--- EXERCISE DIRECTIONS ---
All lines in the material containing the word "Transactional" need to be copied.

START PROVIDED RECORDS

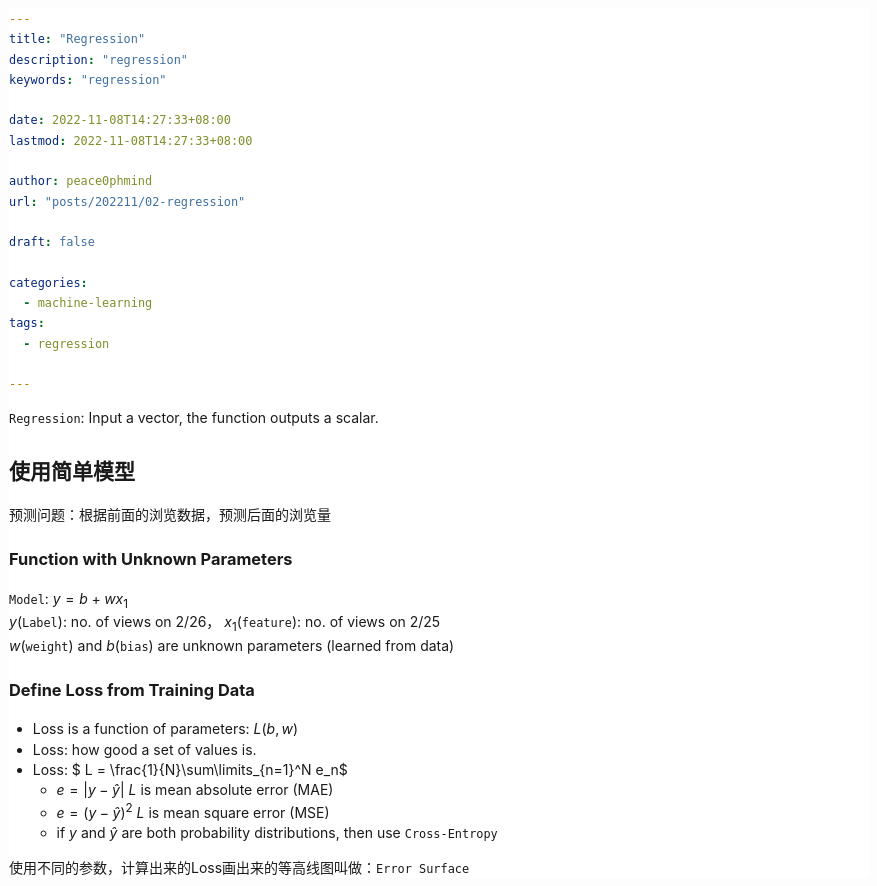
 ```yaml
---
title: "Regression"
description: "regression"
keywords: "regression"

date: 2022-11-08T14:27:33+08:00
lastmod: 2022-11-08T14:27:33+08:00

author: peace0phmind
url: "posts/202211/02-regression"

draft: false

categories:
  - machine-learning
tags:
  - regression

---
```


`Regression`: Input a vector, the function outputs a scalar.

## 使用简单模型
预测问题：根据前面的浏览数据，预测后面的浏览量

### Function with Unknown Parameters
`Model`: $y = b + wx_1$ <br/>
$y$(`Label`): no. of views on 2/26， $x_1$(`feature`): no. of views on 2/25  <br/>
$w$(`weight`) and $b$(`bias`) are unknown parameters (learned from data)  <br/>

### Define Loss from Training Data
- Loss is a function of parameters: $L(b, w)$ <br/>
- Loss: how good a set of values is.          <br/>
- Loss: $ L = \frac{1}{N}\sum\limits_{n=1}^N e_n$  <br/>
  - $e = |y - \hat{y}|$ $L$ is mean absolute error (MAE) <br/>
  - $e = (y-\hat{y})^2$ $L$ is mean square error (MSE) <br/>
  - if $y$ and $\hat{y}$ are both probability distributions, then use `Cross-Entropy`

使用不同的参数，计算出来的Loss画出来的等高线图叫做：`Error Surface`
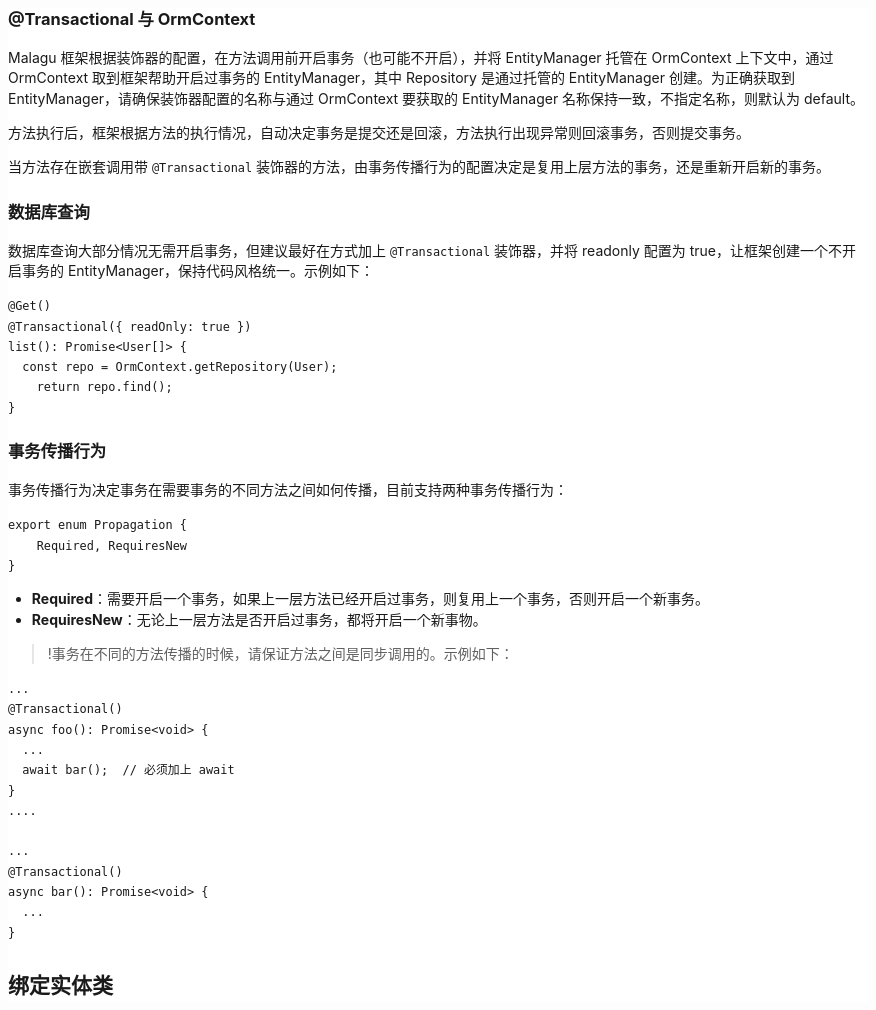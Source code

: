### @Transactional 与 OrmContext

Malagu 框架根据装饰器的配置，在方法调用前开启事务（也可能不开启），并将 EntityManager 托管在 OrmContext 上下文中，通过  OrmContext 取到框架帮助开启过事务的 EntityManager，其中 Repository 是通过托管的 EntityManager 创建。为正确获取到 EntityManager，请确保装饰器配置的名称与通过 OrmContext 要获取的 EntityManager 名称保持一致，不指定名称，则默认为 default。

方法执行后，框架根据方法的执行情况，自动决定事务是提交还是回滚，方法执行出现异常则回滚事务，否则提交事务。

当方法存在嵌套调用带 `@Transactional` 装饰器的方法，由事务传播行为的配置决定是复用上层方法的事务，还是重新开启新的事务。


### 数据库查询

数据库查询大部分情况无需开启事务，但建议最好在方式加上 `@Transactional` 装饰器，并将 readonly 配置为 true，让框架创建一个不开启事务的 EntityManager，保持代码风格统一。示例如下：
```
@Get()
@Transactional({ readOnly: true })
list(): Promise<User[]> {
  const repo = OrmContext.getRepository(User);
	return repo.find();
}
```

### 事务传播行为

事务传播行为决定事务在需要事务的不同方法之间如何传播，目前支持两种事务传播行为：
```
export enum Propagation {
    Required, RequiresNew
}
```
- **Required**：需要开启一个事务，如果上一层方法已经开启过事务，则复用上一个事务，否则开启一个新事务。
- **RequiresNew**：无论上一层方法是否开启过事务，都将开启一个新事物。

>!事务在不同的方法传播的时候，请保证方法之间是同步调用的。示例如下： 
```
...
@Transactional()
async foo(): Promise<void> {
  ...
  await bar();  // 必须加上 await
}
....

...
@Transactional()
async bar(): Promise<void> {
  ...
}
```


## 绑定实体类
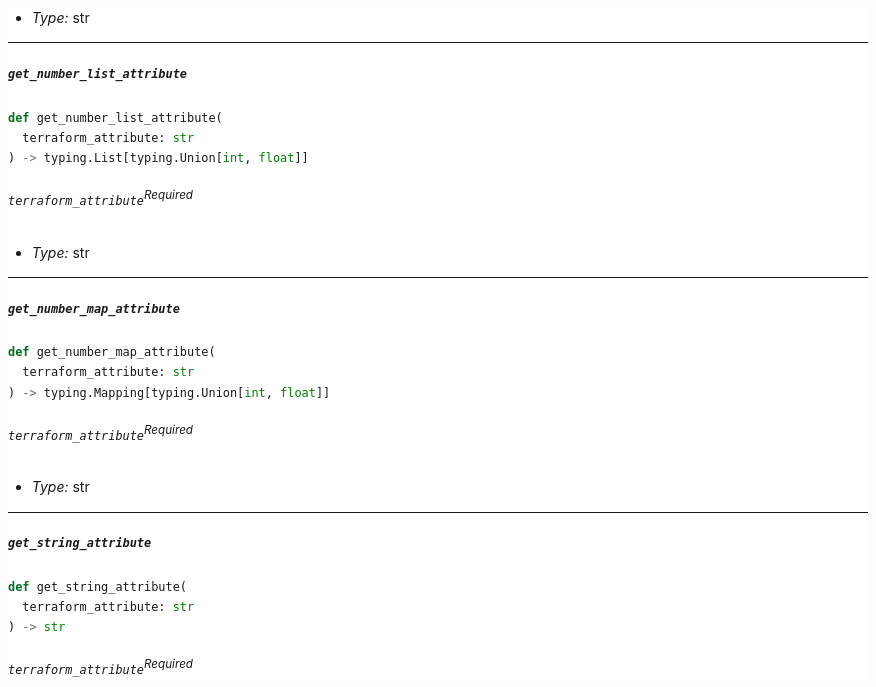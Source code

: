 - *Type:* str

---

##### `get_number_list_attribute` <a name="get_number_list_attribute" id="@cdktf/provider-opc.computeSecurityIpList.ComputeSecurityIpList.getNumberListAttribute"></a>

```python
def get_number_list_attribute(
  terraform_attribute: str
) -> typing.List[typing.Union[int, float]]
```

###### `terraform_attribute`<sup>Required</sup> <a name="terraform_attribute" id="@cdktf/provider-opc.computeSecurityIpList.ComputeSecurityIpList.getNumberListAttribute.parameter.terraformAttribute"></a>

- *Type:* str

---

##### `get_number_map_attribute` <a name="get_number_map_attribute" id="@cdktf/provider-opc.computeSecurityIpList.ComputeSecurityIpList.getNumberMapAttribute"></a>

```python
def get_number_map_attribute(
  terraform_attribute: str
) -> typing.Mapping[typing.Union[int, float]]
```

###### `terraform_attribute`<sup>Required</sup> <a name="terraform_attribute" id="@cdktf/provider-opc.computeSecurityIpList.ComputeSecurityIpList.getNumberMapAttribute.parameter.terraformAttribute"></a>

- *Type:* str

---

##### `get_string_attribute` <a name="get_string_attribute" id="@cdktf/provider-opc.computeSecurityIpList.ComputeSecurityIpList.getStringAttribute"></a>

```python
def get_string_attribute(
  terraform_attribute: str
) -> str
```

###### `terraform_attribute`<sup>Required</sup> <a name="terraform_attribute" id="@cdktf/provider-opc.computeSecurityIpList.ComputeSecurityIpList.getStringAttribute.parameter.terraformAttribute"></a>
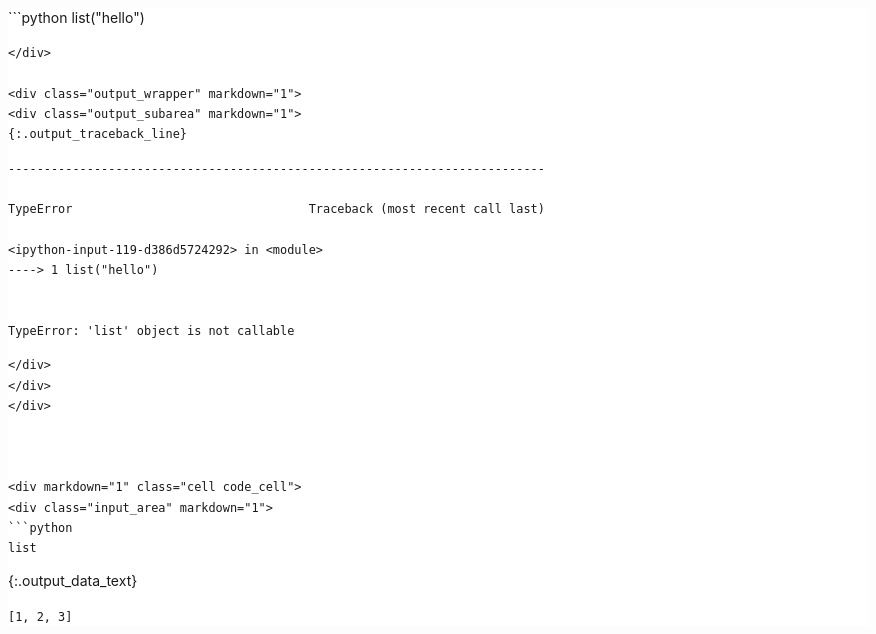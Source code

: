 
</div>
</div>
</div>



<div markdown="1" class="cell code_cell">
<div class="input_area" markdown="1">
```python
list("hello")

```
</div>

<div class="output_wrapper" markdown="1">
<div class="output_subarea" markdown="1">
{:.output_traceback_line}
```

    ---------------------------------------------------------------------------

    TypeError                                 Traceback (most recent call last)

    <ipython-input-119-d386d5724292> in <module>
    ----> 1 list("hello")
    

    TypeError: 'list' object is not callable


```
</div>
</div>
</div>



<div markdown="1" class="cell code_cell">
<div class="input_area" markdown="1">
```python
list

```
</div>

<div class="output_wrapper" markdown="1">
<div class="output_subarea" markdown="1">


{:.output_data_text}
```
[1, 2, 3]
```


</div>
</div>
</div>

END PROVIDED RECORDS

--- ANSWER SECTION ---
:### @Transactional 与 OrmContext
当方法存在嵌套调用带 `@Transactional` 装饰器的方法，由事务传播行为的配置决定是复用上层方法的事务，还是重新开启新的事务。
数据库查询大部分情况无需开启事务，但建议最好在方式加上 `@Transactional` 装饰器，并将 readonly 配置为 true，让框架创建一个不开启事务的 EntityManager，保持代码风格统一。示例如下：
@Transactional({ readOnly: true })
@Transactional()
@Transactional()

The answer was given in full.